Um dos vinte pontos acordados entre entidades representativas da sociedade civil – inclusive o Observatório da Mulher – como plataforma básica para um novo Marco Regulatório das Comunicações, diz explicitamente:
“Devem ser instituídos mecanismos para assegurar que os meios de comunicação: a) garantam espaço aos diferentes gêneros, raças e etnias (inclusive comunidades tradicionais), orientações sexuais, classes sociais e crenças que compõem o contingente populacional brasileiro espaço coerente com a sua representação na sociedade, promovendo a visibilidade de grupos historicamente excluídos; e b) promovam espaços para manifestação de diversas organizações da sociedade civil em sua programação. Além disso, o novo marco regulatório deve estimular o acesso à produção midiática a quaisquer segmentos sociais que queiram dar visibilidade às suas questões no espaço público, bem como articular espaços de visibilidade para tais produções.”
Garantir às mulheres espaço que expresse sua presença e sua importância real na sociedade é o que a regulação e/ou a autorregulação do mercado de mídia já realizam nos doze países e na União Européia pesquisados neste A Imagem da Mulher na Mídia – Controle Social Comparado realizado por Rachel Moreno, com a colaboração de Tereza Verardo.
No momento em que o debate sobre o direito à comunicação, apesar do boicote sistemático da grande mídia, finalmente alcança o espaço público no nosso país, este trabalho constitui contribuição fundamental não só para os atores que formulam as políticas públicas de comunicações, mas para o conjunto da população que precisa saber o que já se faz em outras democracias.
Na verdade, a principal falácia do argumento dos atores que resistem a qualquer tipo de regulação da mídia é que ela ameaça a “liberdade de expressão”. A pergunta óbvia a ser feita é “de quem é a liberdade de expressão que estaria sendo ameaçada?”
Políticas públicas
A Constituição de 1988 elimina a possibilidade de qualquer tipo de censura e consagra a mais ampla liberdade de expressão. Para que isso se realize, todavia, são fixados princípios e normas que precisam ser cumpridos pela mídia. Isso porque a mídia constitui “intermediário” indispensável nas sociedades contemporâneas para o acesso da população ao debate público. De outra forma, a liberdade de expressão se transforma apenas em privilégio daqueles que controlam a mídia.
No Brasil, como se sabe, boa parte da mídia tradicional – jornais, revistas e as concessões do serviço público de radio e televisão – é ainda controlada por uns poucos grupos empresariais vinculados às velhas oligarquias políticas regionais e locais, algumas oriundas do tempo da República Velha. São esses grupos que desfrutam de uma liberdade de expressão que é excludente por sua própria constituição histórica e, de fato, impede que a imensa maioria da população participe e tenha sua voz ouvida no debate público. Vale dizer, impedem que a pluralidade e a diversidade cultural e de opiniões apareçam no espaço público midiático. Paradoxalmente, são esses grupos empresariais que hoje querem exclusividade na bandeira da liberdade de expressão.

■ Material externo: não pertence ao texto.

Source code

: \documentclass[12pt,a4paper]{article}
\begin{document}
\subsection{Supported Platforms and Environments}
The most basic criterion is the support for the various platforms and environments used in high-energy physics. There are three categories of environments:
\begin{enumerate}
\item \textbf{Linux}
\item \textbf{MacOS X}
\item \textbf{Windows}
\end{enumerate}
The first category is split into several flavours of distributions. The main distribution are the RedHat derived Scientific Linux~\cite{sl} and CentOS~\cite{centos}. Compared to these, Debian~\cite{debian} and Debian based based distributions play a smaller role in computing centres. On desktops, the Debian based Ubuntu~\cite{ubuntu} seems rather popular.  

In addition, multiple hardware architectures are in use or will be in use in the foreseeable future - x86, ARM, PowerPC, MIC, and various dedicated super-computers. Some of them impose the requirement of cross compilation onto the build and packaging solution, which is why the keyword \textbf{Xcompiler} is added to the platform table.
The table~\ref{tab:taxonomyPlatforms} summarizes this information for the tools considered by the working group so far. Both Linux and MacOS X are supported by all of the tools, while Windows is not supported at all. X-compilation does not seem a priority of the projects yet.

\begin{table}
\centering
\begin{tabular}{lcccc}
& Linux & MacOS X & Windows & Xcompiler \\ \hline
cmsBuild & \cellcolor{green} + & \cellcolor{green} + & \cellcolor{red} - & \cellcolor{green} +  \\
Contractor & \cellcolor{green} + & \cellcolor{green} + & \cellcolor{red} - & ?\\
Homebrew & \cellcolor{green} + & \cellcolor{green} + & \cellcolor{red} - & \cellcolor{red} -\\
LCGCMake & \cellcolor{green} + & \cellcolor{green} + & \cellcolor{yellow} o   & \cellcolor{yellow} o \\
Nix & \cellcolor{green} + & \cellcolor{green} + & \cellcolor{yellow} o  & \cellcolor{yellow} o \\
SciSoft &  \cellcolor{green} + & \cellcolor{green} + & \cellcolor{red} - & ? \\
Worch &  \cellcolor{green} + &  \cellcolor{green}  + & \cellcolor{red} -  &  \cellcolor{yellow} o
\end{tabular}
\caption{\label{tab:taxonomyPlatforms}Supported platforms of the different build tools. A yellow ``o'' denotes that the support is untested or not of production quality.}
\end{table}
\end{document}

Nomear qualquer tentativa de regulação da mídia – mesmo aquelas que se limitam à regulamentação dos princípios e normas Constitucionais – de censura estatal, é a estratégia de combate preferida dos grupos empresariais oligárquicos. Presos a um liberalismo fundamentalista, ignoram deliberadamente o papel que o Estado tem desempenhado em outras democracias, exatamente para garantir a liberdade de expressão de minorias raciais, religiosas e étnicas, dos portadores de deficiência, de grupos definidos por sua orientação sexual e, claro, das mulheres. Esse papel, por exemplo, nos Estados Unidos está consagrado na jurisprudência da Suprema Corte e encontra-se descrito pelo professor da Universidade de Yale e jurista Owen M. Fiss no seu indispensável A Ironia da Liberdade de Expressão – Estado, Regulação e Diversidade na Esfera Pública (Editora Renovar, 2005).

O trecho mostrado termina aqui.